Fair Isaac recently announced plans to change its credit scoring formula to ensure the continued reliability and predictive powers of FICO scores. The new model, named "FICO 08" has been making its way into the credit scoring process since late 2008. The model replaces the existing FICO model, which has remained relatively unchanged since the 1980s.
Essentially, FICO 08 will be more forgiving to periodic late payments as long as other credit remains strong, and will have a bigger negative impact on your score if you have multiple late payment accounts.
Calculating FICO Scores
A quick summary on the FICO scoring model calculates creditworthiness based on information in five dimensions:
35% of Score: Payment History. Account payment information for credit cards, lenders, and retailers. Used to measure your ability to pay your bills on time.
30% of Score: Amounts Owed.
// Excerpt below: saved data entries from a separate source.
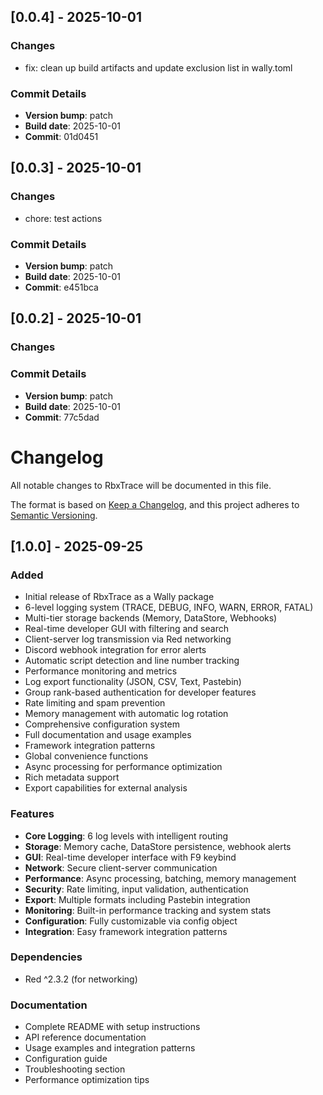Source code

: ## [0.0.4] - 2025-10-01

### Changes
- fix: clean up build artifacts and update exclusion list in wally.toml

### Commit Details
- **Version bump**: patch
- **Build date**: 2025-10-01
- **Commit**: 01d0451

## [0.0.3] - 2025-10-01

### Changes
- chore: test actions

### Commit Details
- **Version bump**: patch
- **Build date**: 2025-10-01
- **Commit**: e451bca

## [0.0.2] - 2025-10-01

### Changes


### Commit Details
- **Version bump**: patch
- **Build date**: 2025-10-01
- **Commit**: 77c5dad

# Changelog

All notable changes to RbxTrace will be documented in this file.

The format is based on [Keep a Changelog](https://keepachangelog.com/en/1.0.0/),
and this project adheres to [Semantic Versioning](https://semver.org/spec/v2.0.0.html).

## [1.0.0] - 2025-09-25

### Added

- Initial release of RbxTrace as a Wally package
- 6-level logging system (TRACE, DEBUG, INFO, WARN, ERROR, FATAL)
- Multi-tier storage backends (Memory, DataStore, Webhooks)
- Real-time developer GUI with filtering and search
- Client-server log transmission via Red networking
- Discord webhook integration for error alerts
- Automatic script detection and line number tracking
- Performance monitoring and metrics
- Log export functionality (JSON, CSV, Text, Pastebin)
- Group rank-based authentication for developer features
- Rate limiting and spam prevention
- Memory management with automatic log rotation
- Comprehensive configuration system
- Full documentation and usage examples
- Framework integration patterns
- Global convenience functions
- Async processing for performance optimization
- Rich metadata support
- Export capabilities for external analysis

### Features

- **Core Logging**: 6 log levels with intelligent routing
- **Storage**: Memory cache, DataStore persistence, webhook alerts
- **GUI**: Real-time developer interface with F9 keybind
- **Network**: Secure client-server communication
- **Performance**: Async processing, batching, memory management
- **Security**: Rate limiting, input validation, authentication
- **Export**: Multiple formats including Pastebin integration
- **Monitoring**: Built-in performance tracking and system stats
- **Configuration**: Fully customizable via config object
- **Integration**: Easy framework integration patterns

### Dependencies

- Red ^2.3.2 (for networking)

### Documentation

- Complete README with setup instructions
- API reference documentation
- Usage examples and integration patterns
- Configuration guide
- Troubleshooting section
- Performance optimization tips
The total amount of credit you have outstanding relative to the maximum amount creditors are willing to extend to you.
15% of Score: Length of Credit History. A measure of the length of time your accounts have been open with creditors and lenders.
10% of Score: New Credit. The number of times you've applied for credit in the recent past.
10% of Score: Types of Credit. This is the diversity of credit you have in your portfolio.
Changes Planned in FICO 08
The primary reason for the switch to FICO 08 had do with the forecasting powers of the new model. Fair Isaac believes that FICO 08 will do a better job at predicting the likelihood of default on a loan by making two changes to its existing model:
Authorized Users - An authorized user is a person that is permitted by another account holder to use their account.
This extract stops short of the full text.